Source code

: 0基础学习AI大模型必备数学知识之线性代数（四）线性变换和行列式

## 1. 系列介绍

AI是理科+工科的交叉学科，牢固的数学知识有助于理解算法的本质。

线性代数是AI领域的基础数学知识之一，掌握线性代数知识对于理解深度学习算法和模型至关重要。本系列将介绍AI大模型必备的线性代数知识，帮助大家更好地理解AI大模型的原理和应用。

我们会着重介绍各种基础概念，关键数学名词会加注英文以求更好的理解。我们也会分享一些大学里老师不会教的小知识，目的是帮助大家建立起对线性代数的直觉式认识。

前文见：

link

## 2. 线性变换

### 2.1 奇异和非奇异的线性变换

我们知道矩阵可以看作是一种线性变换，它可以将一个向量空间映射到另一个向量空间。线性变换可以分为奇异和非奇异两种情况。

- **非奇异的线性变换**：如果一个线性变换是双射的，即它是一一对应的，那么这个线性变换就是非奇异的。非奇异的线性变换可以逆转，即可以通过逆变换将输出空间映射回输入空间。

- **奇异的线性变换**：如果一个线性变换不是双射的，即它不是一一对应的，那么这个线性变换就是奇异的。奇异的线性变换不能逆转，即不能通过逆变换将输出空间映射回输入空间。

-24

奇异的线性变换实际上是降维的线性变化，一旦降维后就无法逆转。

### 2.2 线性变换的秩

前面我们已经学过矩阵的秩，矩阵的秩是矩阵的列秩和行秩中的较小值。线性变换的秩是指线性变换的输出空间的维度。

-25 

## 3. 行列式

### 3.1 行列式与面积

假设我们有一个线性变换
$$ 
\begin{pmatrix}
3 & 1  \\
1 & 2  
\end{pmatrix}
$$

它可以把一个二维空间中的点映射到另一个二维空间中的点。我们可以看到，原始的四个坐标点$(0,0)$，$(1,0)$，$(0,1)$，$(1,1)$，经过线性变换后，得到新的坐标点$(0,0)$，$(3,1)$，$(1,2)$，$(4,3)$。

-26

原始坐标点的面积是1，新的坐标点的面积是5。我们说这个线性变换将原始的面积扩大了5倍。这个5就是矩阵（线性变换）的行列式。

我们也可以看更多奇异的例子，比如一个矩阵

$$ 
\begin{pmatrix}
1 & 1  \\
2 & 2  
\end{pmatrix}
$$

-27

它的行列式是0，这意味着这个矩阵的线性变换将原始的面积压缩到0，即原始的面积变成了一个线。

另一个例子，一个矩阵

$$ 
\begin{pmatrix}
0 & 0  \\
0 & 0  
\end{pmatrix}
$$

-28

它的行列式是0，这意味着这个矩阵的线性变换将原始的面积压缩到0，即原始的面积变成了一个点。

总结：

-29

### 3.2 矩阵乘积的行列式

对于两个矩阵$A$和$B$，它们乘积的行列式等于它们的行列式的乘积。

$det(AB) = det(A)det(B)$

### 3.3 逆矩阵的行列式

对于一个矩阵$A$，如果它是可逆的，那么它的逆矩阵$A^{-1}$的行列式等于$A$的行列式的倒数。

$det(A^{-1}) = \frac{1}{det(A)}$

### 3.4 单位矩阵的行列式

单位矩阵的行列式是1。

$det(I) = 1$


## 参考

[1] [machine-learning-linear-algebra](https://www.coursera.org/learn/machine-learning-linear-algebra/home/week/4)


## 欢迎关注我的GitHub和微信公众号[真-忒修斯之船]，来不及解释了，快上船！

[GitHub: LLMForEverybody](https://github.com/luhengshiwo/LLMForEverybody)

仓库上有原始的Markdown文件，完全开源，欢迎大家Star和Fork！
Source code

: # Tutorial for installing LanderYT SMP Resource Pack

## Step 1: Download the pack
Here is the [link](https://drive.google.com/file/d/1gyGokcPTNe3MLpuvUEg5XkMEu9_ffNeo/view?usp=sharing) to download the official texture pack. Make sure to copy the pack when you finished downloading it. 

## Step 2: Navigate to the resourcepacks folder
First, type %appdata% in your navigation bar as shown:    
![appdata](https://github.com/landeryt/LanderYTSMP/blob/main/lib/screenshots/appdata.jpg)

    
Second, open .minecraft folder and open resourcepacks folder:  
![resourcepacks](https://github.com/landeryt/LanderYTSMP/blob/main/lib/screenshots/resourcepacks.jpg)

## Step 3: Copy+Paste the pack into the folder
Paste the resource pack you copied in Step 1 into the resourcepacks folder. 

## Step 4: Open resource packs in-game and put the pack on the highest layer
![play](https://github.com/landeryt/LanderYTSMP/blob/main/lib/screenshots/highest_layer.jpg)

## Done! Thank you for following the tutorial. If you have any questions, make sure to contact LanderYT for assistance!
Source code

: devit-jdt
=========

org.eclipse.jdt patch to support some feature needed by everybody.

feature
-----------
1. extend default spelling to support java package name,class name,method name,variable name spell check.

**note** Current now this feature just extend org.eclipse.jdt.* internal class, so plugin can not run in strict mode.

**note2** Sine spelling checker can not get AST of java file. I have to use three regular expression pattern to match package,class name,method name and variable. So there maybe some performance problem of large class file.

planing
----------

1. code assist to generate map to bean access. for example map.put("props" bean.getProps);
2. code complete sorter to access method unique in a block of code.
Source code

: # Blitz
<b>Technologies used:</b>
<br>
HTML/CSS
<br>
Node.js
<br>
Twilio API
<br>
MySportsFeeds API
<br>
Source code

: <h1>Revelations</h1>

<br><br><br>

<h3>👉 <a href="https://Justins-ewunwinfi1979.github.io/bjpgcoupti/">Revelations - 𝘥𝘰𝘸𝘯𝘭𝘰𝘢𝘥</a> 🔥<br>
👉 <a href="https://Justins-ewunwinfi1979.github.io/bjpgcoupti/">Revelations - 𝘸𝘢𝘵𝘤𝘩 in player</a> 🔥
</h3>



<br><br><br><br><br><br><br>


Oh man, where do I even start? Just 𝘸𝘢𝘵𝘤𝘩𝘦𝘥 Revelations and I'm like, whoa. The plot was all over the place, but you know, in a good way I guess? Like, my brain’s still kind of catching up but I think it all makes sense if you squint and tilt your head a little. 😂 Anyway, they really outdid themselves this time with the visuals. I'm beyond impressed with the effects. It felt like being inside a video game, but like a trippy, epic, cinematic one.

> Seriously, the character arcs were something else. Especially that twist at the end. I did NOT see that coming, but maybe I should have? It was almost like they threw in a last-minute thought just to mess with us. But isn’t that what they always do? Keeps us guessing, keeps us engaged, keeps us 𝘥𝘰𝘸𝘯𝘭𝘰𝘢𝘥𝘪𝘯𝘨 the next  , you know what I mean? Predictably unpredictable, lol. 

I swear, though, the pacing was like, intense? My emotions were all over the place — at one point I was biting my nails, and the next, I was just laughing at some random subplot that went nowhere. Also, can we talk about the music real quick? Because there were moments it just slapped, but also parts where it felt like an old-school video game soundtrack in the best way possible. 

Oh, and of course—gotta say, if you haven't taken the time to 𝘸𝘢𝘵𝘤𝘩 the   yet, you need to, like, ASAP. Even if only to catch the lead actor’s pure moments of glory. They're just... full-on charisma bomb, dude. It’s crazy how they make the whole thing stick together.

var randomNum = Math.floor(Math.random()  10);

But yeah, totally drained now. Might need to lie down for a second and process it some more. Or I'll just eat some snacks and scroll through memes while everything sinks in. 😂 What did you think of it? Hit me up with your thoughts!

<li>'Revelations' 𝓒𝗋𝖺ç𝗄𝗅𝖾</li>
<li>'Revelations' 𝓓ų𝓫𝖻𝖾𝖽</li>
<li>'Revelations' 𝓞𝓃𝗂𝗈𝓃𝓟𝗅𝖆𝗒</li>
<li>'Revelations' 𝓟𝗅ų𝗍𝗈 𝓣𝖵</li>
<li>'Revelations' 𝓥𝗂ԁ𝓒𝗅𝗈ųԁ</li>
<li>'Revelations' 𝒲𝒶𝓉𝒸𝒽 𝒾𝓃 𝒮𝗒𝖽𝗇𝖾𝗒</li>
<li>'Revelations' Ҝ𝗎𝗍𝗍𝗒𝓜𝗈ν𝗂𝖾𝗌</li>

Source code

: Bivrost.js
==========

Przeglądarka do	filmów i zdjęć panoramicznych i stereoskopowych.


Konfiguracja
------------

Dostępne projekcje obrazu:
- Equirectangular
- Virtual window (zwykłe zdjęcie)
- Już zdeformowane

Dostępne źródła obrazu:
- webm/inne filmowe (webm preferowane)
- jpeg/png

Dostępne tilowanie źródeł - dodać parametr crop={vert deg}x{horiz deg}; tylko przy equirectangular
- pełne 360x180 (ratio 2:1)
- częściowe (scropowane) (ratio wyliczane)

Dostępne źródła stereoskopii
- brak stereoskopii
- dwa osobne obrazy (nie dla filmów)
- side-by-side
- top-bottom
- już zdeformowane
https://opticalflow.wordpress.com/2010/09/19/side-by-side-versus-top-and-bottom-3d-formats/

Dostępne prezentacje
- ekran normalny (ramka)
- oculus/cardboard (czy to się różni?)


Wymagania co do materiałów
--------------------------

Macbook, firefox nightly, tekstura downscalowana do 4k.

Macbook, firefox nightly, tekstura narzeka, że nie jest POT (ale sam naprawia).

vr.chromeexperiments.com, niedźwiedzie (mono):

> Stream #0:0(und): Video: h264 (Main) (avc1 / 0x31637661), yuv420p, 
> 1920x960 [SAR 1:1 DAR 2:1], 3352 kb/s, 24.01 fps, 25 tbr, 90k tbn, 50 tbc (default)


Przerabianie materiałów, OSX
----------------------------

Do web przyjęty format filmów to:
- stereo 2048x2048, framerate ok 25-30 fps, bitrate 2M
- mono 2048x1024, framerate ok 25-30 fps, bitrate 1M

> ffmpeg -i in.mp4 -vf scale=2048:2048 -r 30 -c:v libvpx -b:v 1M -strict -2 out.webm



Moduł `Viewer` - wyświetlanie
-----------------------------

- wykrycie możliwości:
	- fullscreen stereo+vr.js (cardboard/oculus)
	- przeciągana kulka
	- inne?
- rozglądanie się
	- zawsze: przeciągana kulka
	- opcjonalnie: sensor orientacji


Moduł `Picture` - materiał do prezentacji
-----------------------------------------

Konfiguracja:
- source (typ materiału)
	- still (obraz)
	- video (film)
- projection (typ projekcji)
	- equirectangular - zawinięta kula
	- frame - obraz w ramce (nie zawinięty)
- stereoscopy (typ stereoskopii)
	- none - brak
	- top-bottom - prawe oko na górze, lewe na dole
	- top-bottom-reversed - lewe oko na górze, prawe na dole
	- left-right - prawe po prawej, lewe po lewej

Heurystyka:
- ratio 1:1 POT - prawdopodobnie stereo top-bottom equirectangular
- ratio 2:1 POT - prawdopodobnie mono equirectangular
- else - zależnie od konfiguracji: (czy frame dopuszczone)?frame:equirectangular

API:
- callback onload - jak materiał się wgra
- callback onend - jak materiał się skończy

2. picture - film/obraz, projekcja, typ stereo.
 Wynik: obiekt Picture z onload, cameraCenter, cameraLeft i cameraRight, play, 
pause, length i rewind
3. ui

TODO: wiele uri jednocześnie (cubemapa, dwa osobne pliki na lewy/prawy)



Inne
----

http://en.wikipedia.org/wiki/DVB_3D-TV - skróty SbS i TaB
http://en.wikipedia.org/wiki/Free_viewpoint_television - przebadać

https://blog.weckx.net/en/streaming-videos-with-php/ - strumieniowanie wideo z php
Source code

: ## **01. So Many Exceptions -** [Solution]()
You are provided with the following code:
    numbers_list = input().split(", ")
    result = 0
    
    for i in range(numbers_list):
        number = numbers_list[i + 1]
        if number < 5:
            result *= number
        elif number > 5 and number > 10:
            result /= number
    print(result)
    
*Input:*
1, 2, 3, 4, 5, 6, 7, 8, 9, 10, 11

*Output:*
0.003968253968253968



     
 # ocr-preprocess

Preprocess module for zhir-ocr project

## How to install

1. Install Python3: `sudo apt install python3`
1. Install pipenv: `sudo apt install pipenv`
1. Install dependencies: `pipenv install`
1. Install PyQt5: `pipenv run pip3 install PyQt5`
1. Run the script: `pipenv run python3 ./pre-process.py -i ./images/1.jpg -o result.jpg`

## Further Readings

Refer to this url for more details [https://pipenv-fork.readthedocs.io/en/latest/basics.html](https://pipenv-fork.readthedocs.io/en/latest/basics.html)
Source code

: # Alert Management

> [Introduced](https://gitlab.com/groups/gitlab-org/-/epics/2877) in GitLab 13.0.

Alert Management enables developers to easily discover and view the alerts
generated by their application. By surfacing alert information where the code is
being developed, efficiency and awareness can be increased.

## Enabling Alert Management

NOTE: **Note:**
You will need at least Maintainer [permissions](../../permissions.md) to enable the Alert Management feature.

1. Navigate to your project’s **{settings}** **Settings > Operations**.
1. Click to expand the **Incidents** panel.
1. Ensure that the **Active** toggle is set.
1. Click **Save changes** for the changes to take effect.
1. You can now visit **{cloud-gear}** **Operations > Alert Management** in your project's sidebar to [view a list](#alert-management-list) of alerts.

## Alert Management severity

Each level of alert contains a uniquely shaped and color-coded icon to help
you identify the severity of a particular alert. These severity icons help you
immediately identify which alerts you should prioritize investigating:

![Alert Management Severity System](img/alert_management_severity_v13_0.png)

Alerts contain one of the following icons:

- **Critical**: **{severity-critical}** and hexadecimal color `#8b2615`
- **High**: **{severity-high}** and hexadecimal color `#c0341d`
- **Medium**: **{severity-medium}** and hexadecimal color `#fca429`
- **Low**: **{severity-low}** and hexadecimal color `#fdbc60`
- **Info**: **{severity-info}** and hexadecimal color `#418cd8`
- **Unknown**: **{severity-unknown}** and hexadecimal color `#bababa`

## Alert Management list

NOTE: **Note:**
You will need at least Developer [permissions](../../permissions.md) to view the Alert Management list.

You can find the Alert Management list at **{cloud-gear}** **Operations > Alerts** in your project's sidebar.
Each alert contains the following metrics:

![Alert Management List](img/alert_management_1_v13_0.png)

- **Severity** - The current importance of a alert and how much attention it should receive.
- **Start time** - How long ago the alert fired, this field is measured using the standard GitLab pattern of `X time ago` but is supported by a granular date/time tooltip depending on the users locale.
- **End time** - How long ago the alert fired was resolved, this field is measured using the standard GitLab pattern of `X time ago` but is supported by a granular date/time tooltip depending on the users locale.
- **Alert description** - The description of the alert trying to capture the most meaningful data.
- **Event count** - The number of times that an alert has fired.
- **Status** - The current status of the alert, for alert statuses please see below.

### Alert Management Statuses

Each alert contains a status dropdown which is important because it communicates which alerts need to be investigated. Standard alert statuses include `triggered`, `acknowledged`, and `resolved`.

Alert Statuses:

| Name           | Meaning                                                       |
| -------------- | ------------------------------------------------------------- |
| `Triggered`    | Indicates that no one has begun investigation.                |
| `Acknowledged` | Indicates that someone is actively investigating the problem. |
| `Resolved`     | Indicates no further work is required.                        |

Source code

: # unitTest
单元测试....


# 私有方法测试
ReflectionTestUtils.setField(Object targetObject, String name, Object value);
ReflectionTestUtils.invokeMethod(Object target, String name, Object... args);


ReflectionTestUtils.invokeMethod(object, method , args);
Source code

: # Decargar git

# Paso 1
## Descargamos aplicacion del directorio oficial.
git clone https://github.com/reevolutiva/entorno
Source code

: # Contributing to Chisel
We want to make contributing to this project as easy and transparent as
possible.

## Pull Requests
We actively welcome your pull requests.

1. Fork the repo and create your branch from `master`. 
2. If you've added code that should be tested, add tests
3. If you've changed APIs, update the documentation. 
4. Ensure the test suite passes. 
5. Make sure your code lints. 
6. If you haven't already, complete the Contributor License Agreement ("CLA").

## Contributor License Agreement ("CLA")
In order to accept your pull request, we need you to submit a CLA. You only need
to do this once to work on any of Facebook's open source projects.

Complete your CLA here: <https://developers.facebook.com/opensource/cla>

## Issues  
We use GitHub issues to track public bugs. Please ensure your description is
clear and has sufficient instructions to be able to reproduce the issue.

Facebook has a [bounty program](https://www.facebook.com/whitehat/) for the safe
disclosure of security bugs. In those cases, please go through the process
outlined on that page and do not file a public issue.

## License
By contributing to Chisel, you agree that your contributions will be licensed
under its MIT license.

[Aim of the task]
In the entries above, find lines with "Revelations" and copy each.

[Answer to the problem]
: <h1>Revelations</h1>
<h3>👉 <a href="https://Justins-ewunwinfi1979.github.io/bjpgcoupti/">Revelations - 𝘥𝘰𝘸𝘯𝘭𝘰𝘢𝘥</a> 🔥<br>
👉 <a href="https://Justins-ewunwinfi1979.github.io/bjpgcoupti/">Revelations - 𝘸𝘢𝘵𝘤𝘩 in player</a> 🔥
Oh man, where do I even start? Just 𝘸𝘢𝘵𝘤𝘩𝘦𝘥 Revelations and I'm like, whoa. The plot was all over the place, but you know, in a good way I guess? Like, my brain’s still kind of catching up but I think it all makes sense if you squint and tilt your head a little. 😂 Anyway, they really outdid themselves this time with the visuals. I'm beyond impressed with the effects. It felt like being inside a video game, but like a trippy, epic, cinematic one.
<li>'Revelations' 𝓒𝗋𝖺ç𝗄𝗅𝖾</li>
<li>'Revelations' 𝓓ų𝓫𝖻𝖾𝖽</li>
<li>'Revelations' 𝓞𝓃𝗂𝗈𝓃𝓟𝗅𝖆𝗒</li>
<li>'Revelations' 𝓟𝗅ų𝗍𝗈 𝓣𝖵</li>
<li>'Revelations' 𝓥𝗂ԁ𝓒𝗅𝗈ųԁ</li>
<li>'Revelations' 𝒲𝒶𝓉𝒸𝒽 𝒾𝓃 𝒮𝗒𝖽𝗇𝖾𝗒</li>
<li>'Revelations' Ҝ𝗎𝗍𝗍𝗒𝓜𝗈ν𝗂𝖾𝗌</li>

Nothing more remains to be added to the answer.